The New Economy Coalition: Building Wealth from the Bottom Up with Kelly Baker

Podcast

May 20

Building wealth from the bottom up in local communities is essential for improving the well-being of people. Trickle-down economics is a lie that allowed the extraction of wealth from communities during the last several decades. With the passage of NAFTA in the 1990s, corporations abandoned domestic production across America to chase profits through cheaper labor overseas. In Buffalo, New York, the local economy languished and unemployment rose dramatically when industries left. Then local organizers took a whole-systems approach to economic development and began innovating with worker-owned cooperatives, business incubators, and a community land trust program.

People experience the joy of belonging as they invest in the well-being of their families and communities.

“Money-Wise Women” guest Kelly Baker is the interim co-director of the New Economy Coalition,  a national network that is building solidarity and encouraging policy change. They connect over 200 organizations with effective strategies for economic justice.

Kelly says, “The New Economy Coalition is bringing wealth and decision-making into communities.
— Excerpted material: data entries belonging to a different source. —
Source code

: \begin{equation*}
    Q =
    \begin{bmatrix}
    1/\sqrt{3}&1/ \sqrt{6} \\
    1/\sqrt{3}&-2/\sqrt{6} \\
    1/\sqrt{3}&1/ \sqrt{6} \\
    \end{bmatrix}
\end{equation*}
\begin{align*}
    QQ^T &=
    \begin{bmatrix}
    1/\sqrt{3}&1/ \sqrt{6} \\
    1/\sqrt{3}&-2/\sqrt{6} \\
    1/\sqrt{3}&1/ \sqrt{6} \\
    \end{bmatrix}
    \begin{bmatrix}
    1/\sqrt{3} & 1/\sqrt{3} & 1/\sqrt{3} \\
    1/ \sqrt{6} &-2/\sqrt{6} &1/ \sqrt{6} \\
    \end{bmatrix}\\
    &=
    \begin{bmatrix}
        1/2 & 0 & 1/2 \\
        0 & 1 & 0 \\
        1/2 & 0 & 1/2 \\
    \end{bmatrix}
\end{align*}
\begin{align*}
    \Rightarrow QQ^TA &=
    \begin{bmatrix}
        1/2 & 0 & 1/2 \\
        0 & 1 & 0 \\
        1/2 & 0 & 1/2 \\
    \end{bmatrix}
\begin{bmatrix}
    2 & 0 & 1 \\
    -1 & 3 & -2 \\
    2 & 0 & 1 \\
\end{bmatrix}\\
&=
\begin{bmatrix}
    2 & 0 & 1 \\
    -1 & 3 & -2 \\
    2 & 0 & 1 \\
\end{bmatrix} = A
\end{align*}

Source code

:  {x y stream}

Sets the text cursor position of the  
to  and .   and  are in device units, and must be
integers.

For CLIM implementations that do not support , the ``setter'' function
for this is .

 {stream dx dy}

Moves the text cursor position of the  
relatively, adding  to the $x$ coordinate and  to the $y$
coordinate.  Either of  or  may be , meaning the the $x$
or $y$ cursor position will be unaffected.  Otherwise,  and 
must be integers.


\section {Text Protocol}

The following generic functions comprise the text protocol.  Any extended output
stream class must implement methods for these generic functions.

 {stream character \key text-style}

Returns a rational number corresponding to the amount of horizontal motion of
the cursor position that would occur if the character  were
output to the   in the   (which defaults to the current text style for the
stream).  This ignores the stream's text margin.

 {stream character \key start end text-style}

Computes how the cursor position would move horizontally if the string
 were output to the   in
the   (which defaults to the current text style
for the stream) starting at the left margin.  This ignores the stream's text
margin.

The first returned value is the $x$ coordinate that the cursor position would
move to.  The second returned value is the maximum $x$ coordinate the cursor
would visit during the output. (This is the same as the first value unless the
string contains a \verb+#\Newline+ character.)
We have a bird’s-eye view of what’s happening across America’s new economy movement through a network of people around the country. We have a menu of policy options that are often not being advocated. We see what’s happening on the front line of economic and ecological disasters.”

It is essential to address systemic economic inequality and how it contributes to both racial and environmental suffering. We must transcend the old paradigm of either capitalism or socialism, because this false polarization is a distraction from other approaches. True wealth is created as communities focus on how to cooperate in caring for each other and stewarding resources more responsibly together.

“The New Economy Coalition aims to create jobs, housing, cooperatives, and funds where people have direct say in how those resources are distributed and have ownership of their own labor and time. Let’s create an economic ecosystem where solidarity is the baseline and we enable people to cooperate more effectively.”

Feminine leaders bring the heart back into the economy through integral relationships. Prosperity is more than numbers measuring growth. The well-being of our living ecosystem on Earth includes the health of children, elderly, soil, and water.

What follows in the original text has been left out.